Ai  giorni nostri, infatti, non è nuovo sentire che un artista abbia scoperto e rivelato ai nostri occhi “lo straordinario che c’è nell’ordinario”, ma negli anni 40 e 50 questo tipo di ricerca nella fotografia a colori era inedito. Si trattava di un territorio inesplorato dove si muovevano in pochi e tra questi pionieri Saul Leiter si può considerare certamente la figura di riferimento.  

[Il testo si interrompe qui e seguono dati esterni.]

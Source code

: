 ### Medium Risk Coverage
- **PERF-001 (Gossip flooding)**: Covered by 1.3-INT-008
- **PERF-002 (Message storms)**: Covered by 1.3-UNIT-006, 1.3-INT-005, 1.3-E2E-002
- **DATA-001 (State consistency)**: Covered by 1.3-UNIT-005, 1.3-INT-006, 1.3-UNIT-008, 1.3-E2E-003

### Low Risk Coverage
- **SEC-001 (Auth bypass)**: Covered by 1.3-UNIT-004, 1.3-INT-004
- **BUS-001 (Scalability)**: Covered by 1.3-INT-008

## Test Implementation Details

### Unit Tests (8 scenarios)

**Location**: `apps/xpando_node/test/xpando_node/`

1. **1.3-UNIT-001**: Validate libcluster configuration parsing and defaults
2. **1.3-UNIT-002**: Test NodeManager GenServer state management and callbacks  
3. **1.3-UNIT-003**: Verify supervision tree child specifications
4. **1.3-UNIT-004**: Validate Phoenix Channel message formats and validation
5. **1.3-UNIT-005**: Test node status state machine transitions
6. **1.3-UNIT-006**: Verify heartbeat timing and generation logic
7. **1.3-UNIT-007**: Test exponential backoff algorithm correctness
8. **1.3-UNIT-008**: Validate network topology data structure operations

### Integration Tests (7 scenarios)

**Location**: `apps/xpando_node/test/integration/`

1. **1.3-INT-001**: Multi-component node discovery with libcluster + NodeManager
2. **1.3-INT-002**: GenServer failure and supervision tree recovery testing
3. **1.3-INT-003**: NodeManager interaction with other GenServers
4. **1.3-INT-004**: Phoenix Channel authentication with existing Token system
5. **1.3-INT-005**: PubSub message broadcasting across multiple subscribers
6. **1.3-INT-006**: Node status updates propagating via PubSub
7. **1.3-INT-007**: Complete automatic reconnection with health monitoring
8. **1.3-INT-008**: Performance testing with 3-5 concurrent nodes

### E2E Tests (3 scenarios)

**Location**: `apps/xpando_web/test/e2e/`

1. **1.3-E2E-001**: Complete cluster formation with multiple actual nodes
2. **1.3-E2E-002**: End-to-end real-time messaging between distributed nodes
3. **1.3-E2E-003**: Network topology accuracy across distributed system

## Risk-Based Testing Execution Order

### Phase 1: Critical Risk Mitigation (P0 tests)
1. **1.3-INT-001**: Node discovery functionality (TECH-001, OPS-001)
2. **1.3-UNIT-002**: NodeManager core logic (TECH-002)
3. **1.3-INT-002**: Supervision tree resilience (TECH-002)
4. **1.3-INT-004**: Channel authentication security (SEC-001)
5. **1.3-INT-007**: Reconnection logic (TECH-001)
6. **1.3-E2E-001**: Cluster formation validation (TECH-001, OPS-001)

Bisogna tenere sempre ben presente, quando si analizza il suo lavoro, che Leiter non solo è stato un rivoluzionario della grammatica stessa del linguaggio fotografico, ma che per di più la sua rivoluzione l’ha compiuta agli esordi della pellicola a colori, con tutte le inevitabili difficoltà tecniche di ogni inizio. La scelta del colore è fortemente voluta da Leiter che dichiarava: “La storia dell’arte è la storia del colore”. Invece in quell’era il colore in fotografia era considerato prettamente commerciale e il suo utilizzo - applicato soprattutto alla pubblicità e alla moda - era poco diffuso in altri campi. Gli artisti non lo prendevano molto in considerazione, tantomeno per scattare scorci di vita urbana! Saul Leiter invece si aggirava per New York con la macchina al collo caricata con pellicola per diapositive a colori e inventava l’arte nelle prospettive più inusuali. I soggetti protagonisti delle sue immagini non sono visibili al primo sguardo e rimangono comunque enigmatici anche al secondo. La stratificazione visuale, che apparentemente crea ostacoli nel contatto tra il nostro occhio e il soggetto, costituisce di per sé, nella sua caotica assimilazione, il verso e la rima dell’espressione artistica di Leiter.